Typically, I ease my children’s literature undergraduates into the study of comics by spending most of the semester focusing on visual rhetoric, first with picture books and illustrated novels and then moving on to hybrid texts such as Lorena Alvarez’ Nightlights and to films like Paddington or Coco. Then, on the first day of class devoted solely to comics, I hand out a few wordless offerings--Shaun Tan’s The Arrival, Sara Varon’s Robot Dreams, or Guojing’s The Only Child—and ask students to read them aloud. Reading aloud has become a major component of our children’s literature courses, so when students appear flustered and hesitate, it is not because they are unaccustomed to reading in front of their peers. Rather, they are hesitant because, and I give voice here to my students: “How do I know what to read first? What if I interpret something incorrectly? Do I take in the whole page first and summarize it? Or do I talk about each panel? Who is the narrator? Where is the narrator?” All of these questions lead us to a nuts-and-bolts discussion of form and content that occurs organically and is supplemented by excerpts from a variety of critical texts, including Joe’s essay, “Chaperoning Words: Meaning-Making in Comics and Picture Books” (Children’s Literature, 2013), Charles’s “Comic Art, Children's Literature, and the New Comic Studies” (The Lion and the Unicorn, 2006), and Paul Karasik and Mark Newgarden’s newly released How to Read Nancy.

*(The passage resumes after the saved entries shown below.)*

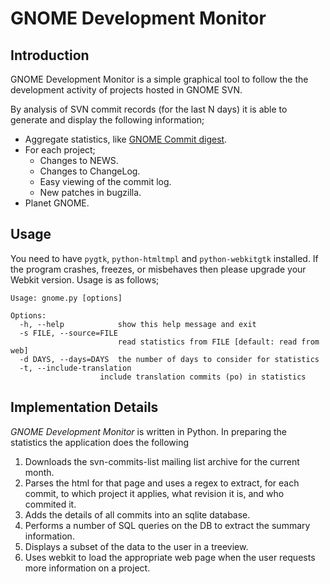 GNOME Development Monitor
=========================
Introduction
------------
GNOME Development Monitor is a simple graphical tool to follow the the development activity of projects hosted in GNOME SVN.

By analysis of SVN commit records (for the last N days) it is able to generate and display the following information;

* Aggregate statistics, like [GNOME Commit digest]("http://blogs.gnome.org/commitdigest/").
* For each project;
  * Changes to NEWS.
  * Changes to ChangeLog.
  * Easy viewing of the commit log.
  * New patches in bugzilla.
* Planet GNOME.

Usage
------
You need to have `pygtk`, `python-htmltmpl` and `python-webkitgtk` installed. If the program crashes, freezes, or misbehaves then please upgrade your Webkit version. Usage is as follows;

    Usage: gnome.py [options]
    
    Options:
      -h, --help            show this help message and exit
      -s FILE, --source=FILE
                            read statistics from FILE [default: read from web]
      -d DAYS, --days=DAYS  the number of days to consider for statistics
      -t, --include-translation
                        include translation commits (po) in statistics

Implementation Details
-----------------------
*GNOME Development Monitor* is written in Python. In preparing the statistics the application does the following

1. Downloads the svn-commits-list mailing list archive for the current month.
2. Parses the html for that page and uses a regex to extract, for each commit, to which project it applies, what revision it is, and who commited it.
3. Adds the details of all commits into an sqlite database.
4. Performs a number of SQL queries on the DB to extract the summary information.
5. Displays a subset of the data to the user in a treeview.
6. Uses webkit to load the appropriate web page when the user requests more information on a project.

Since 2017, I have been working on a book, Children’s and Young Adult Comics, that will come out later this year from Bloomsbury Academic. Like Charles, I have struggled to carve out a narrow enough focus, and like Joe, I feel as if I have only a few short chapters to encourage readers’ investment in children’s comics. Writing an introductory guide to children’s comics has a lot in common with teaching children’s comics insofar as I spend as much time worrying about what I have left out as I do about what is actually on the page.
Another venue that has contributed significantly to my understanding of how to share comics with my students is the Comics Alternative Young Readers podcast that I have been a part of since 2015. Working first with Andy Wolverton, and now with Paul Lai, I have had the chance to read dozens of children’s and YA comics every year and to talk about them with experts. Derek Royal, who co-founded and now runs The Comics Alternative, is another great resource whom I consult regularly and with whom I have interviewed a number of children’s comics creators, including Mairghread Scott, Tony Cliff, and Hope Larson.
Finally, I was fortunate enough to co-edit Graphic Novels for Children and Young Adults: A Critical Collection (University of Mississippi Press, 2017—now available in paperback), with Michelle Ann Abate, and the process introduced me to over twenty scholars, from traditional literary critics to teacher educators to visual theorists and cultural studies experts, all of whom provide in-depth analyses of a host of contemporary children’s and YA comics.
What heartens me the most, then, is that a large community is beginning to congregate around the study and teaching of children’s and YA comics. Charles and Joe, Laura Jiménez, David Low, Nathalie op de Beeck, Carol Tilley, Michelle Ann Abate, Philip Nel, and countless other amazing scholars are helping to create an ongoing dialogue about the intersection of two fields whose fortunes have often been linked, but have rarely been discussed together. And now we have KinderComics, Charles’s blog, as another important resource!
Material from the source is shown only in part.